These tips on hosting a geocaching event will help you plan and execute a fun and festive occasion for fellow geocachers no matter where you’re holding it or how far they may be coming from. Consider these guidelines for your gathering.
Gather that Enthusiasm Together
So tips on hosting a geocaching event are what you’re after? You’ve arrived at the right place to find out how you can create the optimum experience for whatever event you wish to have in your neck of the woods. Geocaching is a community event even when folks aren’t gathered together in the same space and time. Normally the only trace you have of other participants is the prizes and trinkets they leave for you to find in the container at the end of you’re seeking on a particular site and any notations or communications found on the web at a site like Geocaching.com.
But in the case of an event for the purposes of bring together modern-day scavenger hunters and their trusty GPS device companions gather together in the same place. They might swap stories, break bread, do a group or competitive geocache, or perhaps clean up a certain area for the betterment of the environment.

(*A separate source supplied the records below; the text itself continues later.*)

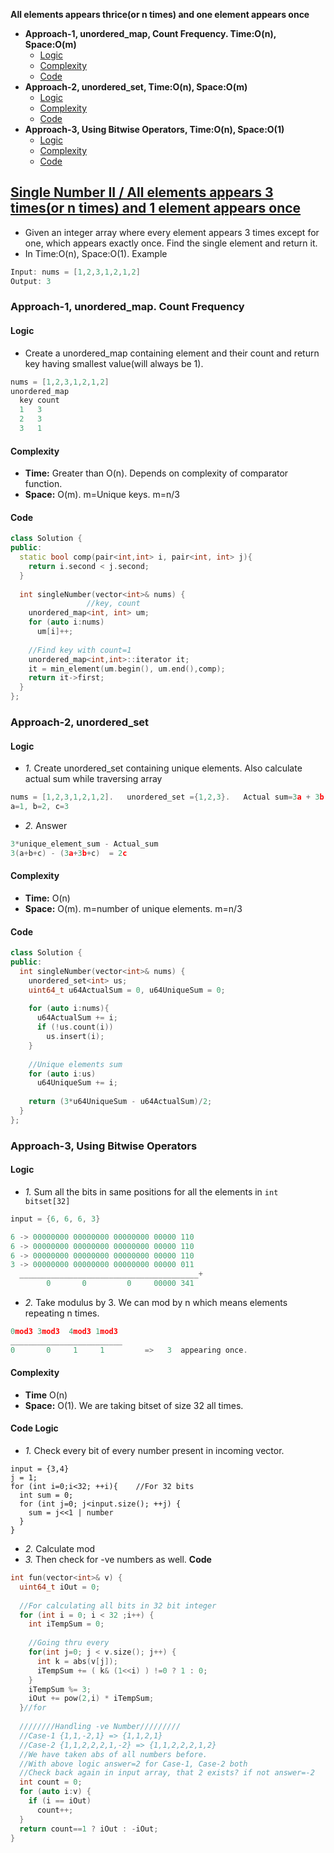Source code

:**All elements appears thrice(or n times) and one element appears once**
- **Approach-1, unordered_map, Count Frequency. Time:O(n), Space:O(m)**
  - [Logic](#l1)
  - [Complexity](#co1)
  - [Code](#c1)
- **Approach-2, unordered_set, Time:O(n), Space:O(m)**
  - [Logic](#l2)
  - [Complexity](#co2)
  - [Code](#c2)
- **Approach-3, Using Bitwise Operators, Time:O(n), Space:O(1)**
  - [Logic](#l3)
  - [Complexity](#co3)
  - [Code](#c3)

## [Single Number II / All elements appears 3 times(or n times) and 1 element appears once](https://leetcode.com/problems/single-number-ii/)
- Given an integer array where every element appears 3 times except for one, which appears exactly once. Find the single element and return it.
- In Time:O(n), Space:O(1). Example
```c
Input: nums = [1,2,3,1,2,1,2]
Output: 3
```

### Approach-1, unordered_map. Count Frequency
<a name=l1></a>
#### Logic
- Create a unordered_map containing element and their count and return key having smallest value(will always be 1).
```c
nums = [1,2,3,1,2,1,2]
unordered_map
  key count
  1   3
  2   3
  3   1
```
<a name=co1></a>
#### Complexity
- **Time:** Greater than O(n). Depends on complexity of comparator function.
- **Space:** O(m). m=Unique keys. m=n/3
<a name=c1></a>
#### Code
```cpp
class Solution {
public:
  static bool comp(pair<int,int> i, pair<int, int> j){
    return i.second < j.second;
  }
    
  int singleNumber(vector<int>& nums) {
                 //key, count
    unordered_map<int, int> um;
    for (auto i:nums)
      um[i]++;
        
    //Find key with count=1
    unordered_map<int,int>::iterator it;
    it = min_element(um.begin(), um.end(),comp);
    return it->first;
  }
};
```

### Approach-2, unordered_set
<a name=l2></a>
#### Logic
- _1._ Create unordered_set containing unique elements. Also calculate actual sum while traversing array
```c
nums = [1,2,3,1,2,1,2].   unordered_set ={1,2,3}.   Actual sum=3a + 3b + c
a=1, b=2, c=3
```
- _2._ Answer
```c
3*unique_element_sum - Actual_sum
3(a+b+c) - (3a+3b+c)  = 2c
```
<a name=co2></a>
#### Complexity
- **Time:** O(n)
- **Space:** O(m). m=number of unique elements. m=n/3
<a name=c2></a>
#### Code
```cpp
class Solution {
public:    
  int singleNumber(vector<int>& nums) {
    unordered_set<int> us;
    uint64_t u64ActualSum = 0, u64UniqueSum = 0;
        
    for (auto i:nums){
      u64ActualSum += i;
      if (!us.count(i))
        us.insert(i);
    }
        
    //Unique elements sum
    for (auto i:us)
      u64UniqueSum += i;
        
    return (3*u64UniqueSum - u64ActualSum)/2;
  }
};
```

### Approach-3, Using Bitwise Operators
<a name=l3></a>
#### Logic
- _1._ Sum all the bits in same positions for all the elements in `int bitset[32]`
```c
input = {6, 6, 6, 3}   

6 -> 00000000 00000000 00000000 00000 110
6 -> 00000000 00000000 00000000 00000 110
6 -> 00000000 00000000 00000000 00000 110
3 -> 00000000 00000000 00000000 00000 011
  ________________________________________+
        0       0         0     00000 341
```
- _2._ Take modulus by 3. We can mod by n which means elements repeating n times.
```c
0mod3 3mod3  4mod3 1mod3
_________________________
0       0     1     1         =>   3  appearing once.
```
<a name=co3></a>
#### Complexity
- **Time** O(n)
- **Space:** O(1). We are taking bitset of size 32 all times.
<a name=c3></a>
#### Code Logic
- _1._ Check every bit of every number present in incoming vector.
```
input = {3,4}
j = 1;
for (int i=0;i<32; ++i){    //For 32 bits
  int sum = 0;
  for (int j=0; j<input.size(); ++j) {
    sum = j<<1 | number
  }
}
```
- _2._ Calculate mod
- _3._ Then check for -ve numbers as well.
**Code**
```cpp
int fun(vector<int>& v) {
  uint64_t iOut = 0;
  
  //For calculating all bits in 32 bit integer
  for (int i = 0; i < 32 ;i++) {
    int iTempSum = 0;
    
    //Going thru every 
    for(int j=0; j < v.size(); j++) {
      int k = abs(v[j]);
      iTempSum += ( k& (1<<i) ) !=0 ? 1 : 0;  
    } 
    iTempSum %= 3; 
    iOut += pow(2,i) * iTempSum;
  }//for
  
  ////////Handling -ve Number/////////
  //Case-1 {1,1,-2,1} => {1,1,2,1}
  //Case-2 {1,1,2,2,2,1,-2} => {1,1,2,2,2,1,2}
  //We have taken abs of all numbers before. 
  //With above logic answer=2 for Case-1, Case-2 both
  //Check back again in input array, that 2 exists? if not answer=-2
  int count = 0;
  for (auto i:v) {
    if (i == iOut)
      count++;
  }
  return count==1 ? iOut : -iOut;
}  
```
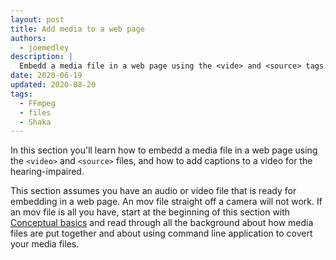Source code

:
 ```yaml
---
layout: post
title: Add media to a web page
authors:
  - joemedley
description: |
  Embedd a media file in a web page using the <vide> and <source> tags.
date: 2020-06-19
updated: 2020-08-20
tags:
  - FFmpeg
  - files
  - Shaka
---
```


In this section you'll learn how to embedd a media file in a web page using the
`<video>` and `<source>` files, and how to add captions to a video for the
hearing-impaired.

This section assumes you have an audio or video file that is ready for embedding
in a web page. An mov file straight off a camera will not work. If an mov file
is all you have, start at the beginning of this section with [Conceptual
basics](../media-experience/) and read through all the background about how
media files are put together and about using command line application to covert
your media files.

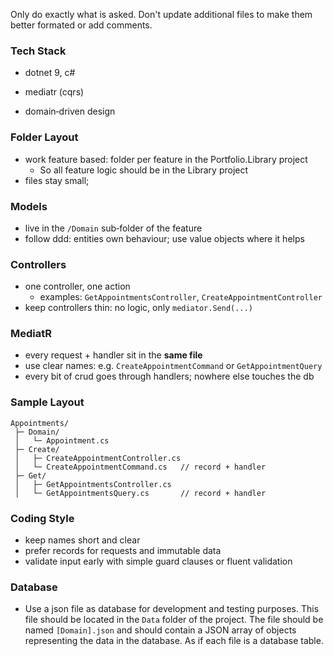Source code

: Only do exactly what is asked. Don't update additional files to make them better formated or add comments.

### Tech Stack

- dotnet 9, c#

- mediatr (cqrs)
- domain‑driven design

### Folder Layout

- work feature based: folder per feature in the Portfolio.Library project
    - So all feature logic should be in the Library project
- files stay small;

### Models

- live in the `/Domain` sub‑folder of the feature
- follow ddd: entities own behaviour; use value objects where it helps

### Controllers

- one controller, one action
    - examples: `GetAppointmentsController`, `CreateAppointmentController`
- keep controllers thin: no logic, only `mediator.Send(...)`

### MediatR

- every request + handler sit in the **same file**
- use clear names: e.g. `CreateAppointmentCommand` or `GetAppointmentQuery`
- every bit of crud goes through handlers; nowhere else touches the db

### Sample Layout

```
Appointments/
 ├─ Domain/
 │   └─ Appointment.cs
 ├─ Create/
 │   ├─ CreateAppointmentController.cs
 │   └─ CreateAppointmentCommand.cs   // record + handler
 ├─ Get/
 │   ├─ GetAppointmentsController.cs
 │   └─ GetAppointmentsQuery.cs       // record + handler

```

### Coding Style

- keep names short and clear
- prefer records for requests and immutable data
- validate input early with simple guard clauses or fluent validation

### Database

- Use a json file as database for development and testing purposes. This file should be located in the `Data` folder of the project. The file should be named `[Domain].json` and should contain a JSON array of objects representing the data in the database. As if each file is a database table.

There are many reasons to hold events, and you are free to come up with any reason you deem important or enjoyable. We have already on our site articles on events specifically in Iowa and the UK in Scotland (Scotland hosts a Mega-event which means at least 500 people show up). Incidentally, if you’re and accomplished cacher looking for really demanding places to practice your skills, here’s a series dedicated to the Most Challenging Sites in the U.S.
Helpful Tips On Hosting a Geocaching Event of Your Own
- Organize a meet and great soiree at the beginning with the whole name tag thing and a welcoming atmosphere.
- Food and beverages for the folks should be arranged for at least one meal (provided it’s not all coming out of your pocket unless you’re really generous). If it's a long day or weekend-long event they can be on their own or to eat other meals or alternatively; you can specify a pot-luck kind of deal. Arranging for food vendors is an option too.
- Get it sanctioned by your local, statewide or regional geocaching organization that has its own website (they will have their own criteria and ideas too for sanctioned events).
- Carefully plan the games that will be played or the geocaches that will be hidden on the site you choose.
- Parking and restrooms must be accounted for; it's easier if the site already has this along with a place to shelter up if inclement weather invades your gathering.
Here’s the form event form to register it on Geocaching.com (this is very helpful for the additional tips provided and a log which will allow folks to log whether they will be attending).
- Indicate the specific reason for the event such as trading geocaching coins, community service, and themed seminars.
- Maybe try and get GPS manufacturers there with a booth, their business counts on you folks.
- If they’re coming from far places, travelling and accommodation information should be provided.
- At the very least, post all this news about the event two weeks before it, although ideally you want to give people way more notice than that.
- Maybe you should also have an emergency cache that is very difficult to find and far, far away made especially for any special attendees that show up and are clearly going to be obnoxious and annoying for the entire event. Hopefully you’ll never have to use it, just like the nations with nuclear arsenals.
Kids tend to enjoy these picnic-like events; they’re great outings for the whole family. Geocaching for Kids is a Grand Idea makes the case for why this hobby is so beneficial to them for all the skills and traits it will instil in them.
There’s your comprehensive list. Remember it’s all about fun and generating enthusiasm. Make folks feel welcome and included and you’ll all have a grand old time.